Der denkmalgeschützte Beyer-Bau der TU Dresden, eines der prägenden Gebäude des Campus, wurde von 2018 bis 2025 umfassend saniert und modernisiert. Mit einem Investitionsvolumen von rund 76,5 Millionen Euro – darunter 8,2 Millionen aus EFRE-Mitteln – entstand ein moderner Lehr-, Forschungs- und Verwaltungsstandort für die Fakultät Bauingenieurwesen und Geowissenschaften. Die Sanierung umfasste die Erneuerung der technischen Gebäudeausrüstung, energetische Optimierung, Brandschutzmaßnahmen sowie Tragwerksverstärkungen mit Carbonbeton. Der nach Kriegszerstörung einst schlicht wiederhergestellte Turm der Sternwarte des Lohrmann-Observatoriums wurde denkmalgerecht instandgesetzt und technisch neu ausgestattet. Ein besonderes Highlight ist das im Dachgeschoss untergebrachte Planetarium. Das historische Erscheinungsbild der Hörsäle, Flure und Treppenhäuser blieb erhalten, während überbaute Innenhöfe und neue Erschließungen den Bau funktional erweitern.

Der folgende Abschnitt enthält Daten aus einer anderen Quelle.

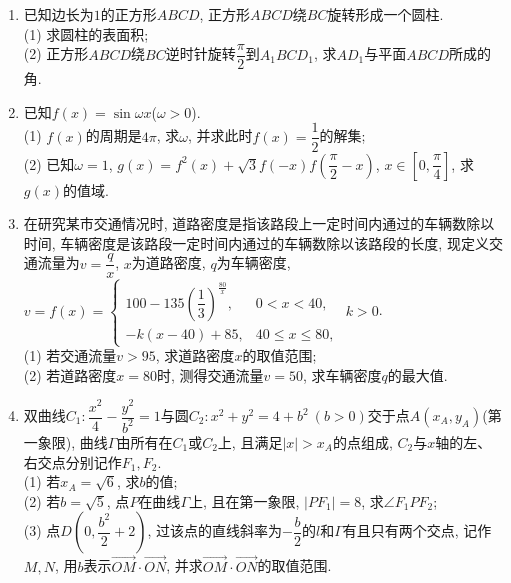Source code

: \documentclass[10pt,a4paper]{article}
\begin{document}
\begin{enumerate}[1.]
\item 已知边长为$1$的正方形$ABCD$, 正方形$ABCD$绕$BC$旋转形成一个圆柱.\\
(1) 求圆柱的表面积;\\
(2) 正方形$ABCD$绕$BC$逆时针旋转$\dfrac{\pi}2$到$A_1BCD_1$, 求$AD_1$与平面$ABCD$所成的角.
\begin{center}
\end{center}
\item 已知$f(x)=\sin\omega x$($\omega>0$).\\
(1) $f(x)$的周期是$4\pi$, 求$\omega$, 并求此时$f(x)=\dfrac12$的解集;\\
(2) 已知$\omega=1$, $g(x)=f^2(x)+\sqrt3f(-x)f(\dfrac{\pi}2-x)$, $x\in [0,\dfrac{\pi}4]$, 求$g(x)$的值域.
\item 在研究某市交通情况时, 道路密度是指该路段上一定时间内通过的车辆数除以时间, 车辆密度是该路段一定时间内通过的车辆数除以该路段的长度, 现定义交通流量为$v=\dfrac qx$, $x$为道路密度, $q$为车辆密度, $v=f(x)=\begin{cases} 100-135(\dfrac13)^{\frac{80}x}, & 0<x<40,  \\ -k(x-40)+85, & 40 \le x\le 80, \end{cases}$ $k>0$.\\
(1) 若交通流量$v>95$, 求道路密度$x$的取值范围; \\
(2) 若道路密度$x=80$时, 测得交通流量$v=50$, 求车辆密度$q$的最大值.
\item 双曲线$C_1:\dfrac{x^2}4-\dfrac{y^2}{b^2}=1$与圆$C_2:x^2+y^2=4+b^2 \ (b>0)$交于点$A(x_A,y_A)$(第一象限), 曲线$\Gamma$由所有在$C_1$或$C_2$上, 且满足$|x|>x_A$的点组成, $C_2$与$x$轴的左、右交点分别记作$F_1,F_2$.\\
(1) 若$x_A=\sqrt6$, 求$b$的值;\\
(2) 若$b=\sqrt5$, 点$P$在曲线$\Gamma$上, 且在第一象限, $|PF_1|=8$, 求$\angle F_1PF_2$;\\
(3) 点$D(0,\dfrac{b^2}2+2)$, 过该点的直线斜率为$-\dfrac b2$的$l$和$\Gamma$有且只有两个交点, 记作$M,N$, 用$b$表示$\overrightarrow{OM}\cdot \overrightarrow{ON}$, 并求$\overrightarrow{OM}\cdot \overrightarrow{ON}$的取值范围.

\end{enumerate}
\end{document}
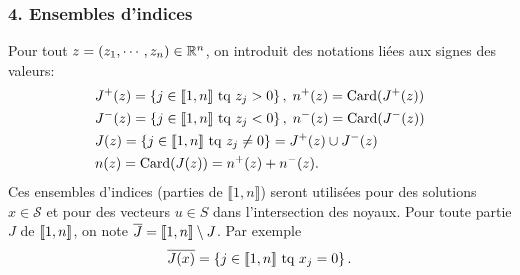 \subsubsection*{4. Ensembles d'indices}\noindent
Pour tout $z = (z_1, \cdots, z_n) \in \mathbb{R}^n$, on introduit des notations liées aux signes des valeurs:
\[
\begin{aligned}
  &J^+(z) = \left\lbrace j \in \llbracket 1 ,n \rrbracket \text{ tq } z_j > 0\right\rbrace, \; n^+(z) = \operatorname{Card} (J^+(z))\\ 
  &J^-(z) = \left\lbrace j \in \llbracket 1 ,n \rrbracket \text{ tq } z_j < 0\right\rbrace, \; n^-(z) = \operatorname{Card} (J^-(z))\\
  &J(z) = \left\lbrace j \in \llbracket 1 ,n \rrbracket \text{ tq } z_j \neq 0\right\rbrace = J^+(z) \cup J^-(z)\\
  &n(z) = \operatorname{Card} (J(z)) = n^+(z) + n^-(z).
\end{aligned}
\]
Ces ensembles d'indices (parties de $\llbracket 1,n \rrbracket$) seront utilisées pour des solutions $x\in \mathcal{S}$ et pour des vecteurs $u\in S$ dans l'intersection des noyaux.\newline
Pour toute partie $J$ de $\llbracket 1,n\rrbracket$, on note $\overline{J} = \llbracket 1,n\rrbracket \setminus J$. Par exemple 
\[
  \overline{J(x)} = \left\lbrace j \in \llbracket 1,n\rrbracket \text{ tq } x_j = 0\right\rbrace.
\]

\newpage
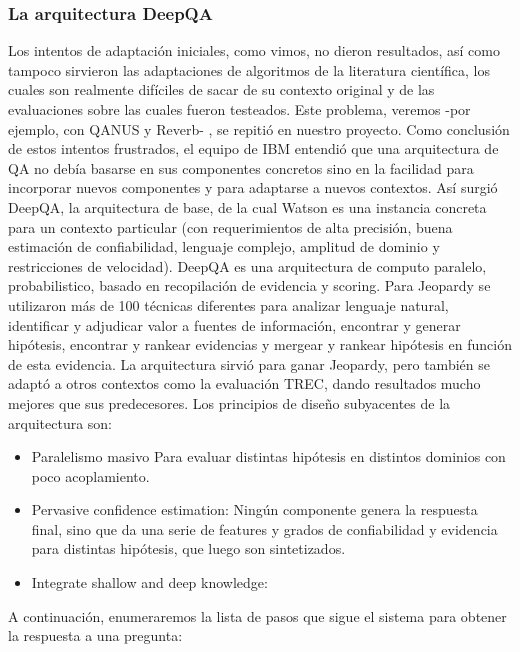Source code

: \subsubsection*{La arquitectura DeepQA}
\label{subsec:deep-qa}
Los intentos de adaptación iniciales, como vimos, no dieron
resultados, así como tampoco sirvieron las adaptaciones de algoritmos
de la literatura científica, los cuales son realmente difíciles de
sacar de su contexto original y de las evaluaciones sobre las cuales
fueron testeados. Este problema, veremos -por ejemplo, con QANUS y
Reverb- , se repitió en nuestro proyecto. Como conclusión de estos
intentos frustrados, el equipo de IBM entendió que una arquitectura
de QA no debía basarse en sus componentes concretos sino en la
facilidad para incorporar nuevos componentes y para adaptarse a nuevos
contextos. Así surgió DeepQA, la arquitectura de base, de la cual
Watson es una instancia concreta para un contexto particular (con
requerimientos de alta precisión, buena estimación de
confiabilidad, lenguaje complejo, amplitud de dominio y restricciones
de velocidad). DeepQA es una arquitectura de computo paralelo,
probabilistico, basado en recopilación de evidencia y scoring. Para
Jeopardy se utilizaron más de 100 técnicas diferentes para analizar
lenguaje natural, identificar y adjudicar valor a fuentes de
información, encontrar y generar hipótesis, encontrar y rankear
evidencias y mergear y rankear hipótesis en función de esta
evidencia. La arquitectura sirvió para ganar Jeopardy, pero también
se adaptó a otros contextos como la evaluación TREC, dando
resultados mucho mejores que sus predecesores. Los principios de
diseño subyacentes de la arquitectura son:

\begin{itemize}
\item Paralelismo masivo\newline
Para evaluar distintas hipótesis en distintos dominios con poco
acoplamiento.
\item Pervasive confidence estimation:\newline
Ningún componente genera la respuesta final, sino que da una serie de
features y grados de confiabilidad y evidencia para distintas
hipótesis, que luego son sintetizados.
\item Integrate shallow and deep knowledge:
\end{itemize}

\bigskip

A continuación, enumeraremos la lista de pasos que sigue el sistema
para obtener la respuesta a una pregunta:

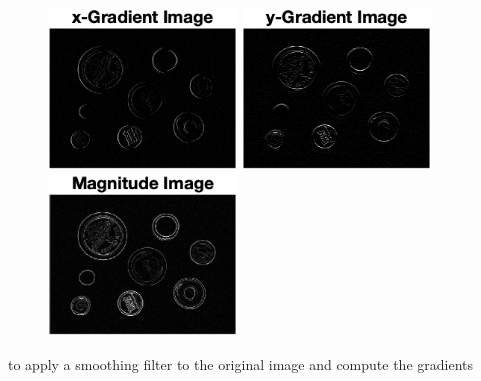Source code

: \documentclass[12pt]{article}
\begin{document}
\begin{figure}[htp]
    \centering
    \includegraphics[width=5cm]{x.png}
    \includegraphics[width=5cm]{y.png}
    \includegraphics[width=5cm]{magnitude.png}
\end{figure}

to apply a smoothing filter to the original image and compute the gradients\\
\end{document}
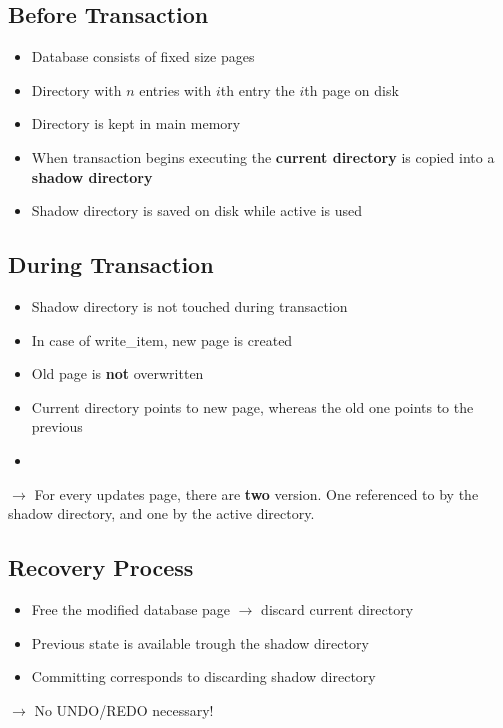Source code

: \subsection{Before Transaction}
\begin{itemize}
	\item Database consists of  fixed size pages
	\item Directory with $n$ entries with $i$th entry the $i$th page on disk
	\item Directory is kept in main memory
	\item When transaction begins executing the \textbf{current directory} is copied into a \textbf{shadow directory}
	\item Shadow directory is saved on disk while active is used
\end{itemize}

\subsection{During Transaction}
\begin{itemize}
	\item Shadow directory is not touched during transaction
	\item In case of write\_item, new page is created
	\item Old page is \textbf{not} overwritten
	\item Current directory points to new page, whereas the old one points to the previous
	\item 
\end{itemize}
$\rightarrow$ For every updates page, there are \textbf{two} version. One referenced to by the shadow directory, and one by the active directory.

\subsection{Recovery Process}
\begin{itemize}
	\item Free the modified database page $\rightarrow$ discard current directory
	\item Previous state is available trough the shadow directory
	\item Committing corresponds to discarding shadow directory
\end{itemize}
$\rightarrow$ No UNDO/REDO necessary!

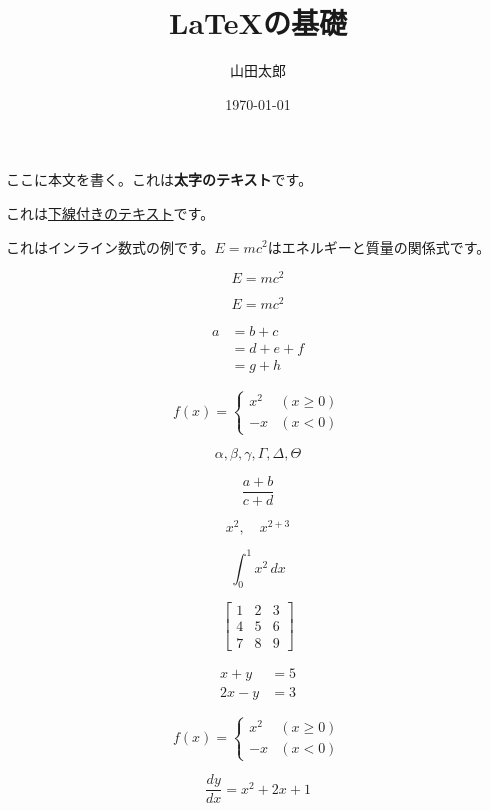 \documentclass{article}
\title{LaTeXの基礎}
\author{山田太郎}
\date{\today}
\begin{document}
\maketitle

ここに本文を書く。これは\textbf{太字のテキスト}です。

これは\underline{下線付きのテキスト}です。

これはインライン数式の例です。$E=mc^2$はエネルギーと質量の関係式です。

\[
  E=mc^2
\]

\begin{equation}
  E=mc^2
\end{equation}

\begin{align}
  a & =b+c   \\
    & =d+e+f \\
    & =g+h
\end{align}

\begin{equation}
  f(x) =
  \begin{cases}
    x^2 & (x \geq 0) \\
    -x  & (x < 0)
  \end{cases}
\end{equation}

\[
  \alpha, \beta, \gamma, \Gamma, \Delta, \Theta
\]

\[
  \frac{a+b}{c+d}
\]

\[
  x^2,\quad x^{2+3}
\]

\[
  \int_{0}^{1}x^2\,dx
\]

\[
  \begin{bmatrix}
    1 & 2 & 3 \\
    4 & 5 & 6 \\
    7 & 8 & 9
  \end{bmatrix}
\]

\begin{align}
  x+y  & =5 \\
  2x-y & =3
\end{align}

\[
  f(x)=
  \begin{cases}
    x^2 & (x\geq 0) \\
    -x  & (x<0)
  \end{cases}
\]

\[
  \frac{dy}{dx}=x^2+2x+1
\]
\end{document}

Unsere Fachplanung der Bauphysik umfasste bau- und raumakustische sowie thermisch-energetische Untersuchungen, Simulationen, Betreuung des Verfahrens zur EFRE-Energieeffizienz-Förderung und begleitende messtechnische Überwachung. Die Herausforderung bestand darin, Schall- und Wärmeschutz mit der historischen Bausubstanz zu vereinen. Für Lehr-, Labor- und Büroräume wurden raumakustische Maßnahmen entwickelt, die sich unauffällig in das architektonische Konzept einfügen. Zudem wurden spezielle Schutzmaßnahmen gegen Erschütterungen der geotechnischen Materialprüfungs- und Versuchsanlagen entwickelt. Durch effiziente Gebäudetechnik und gezielte Simulationen konnten sommerliche Behaglichkeit und Energieeffizienz nachhaltig verbessert werden.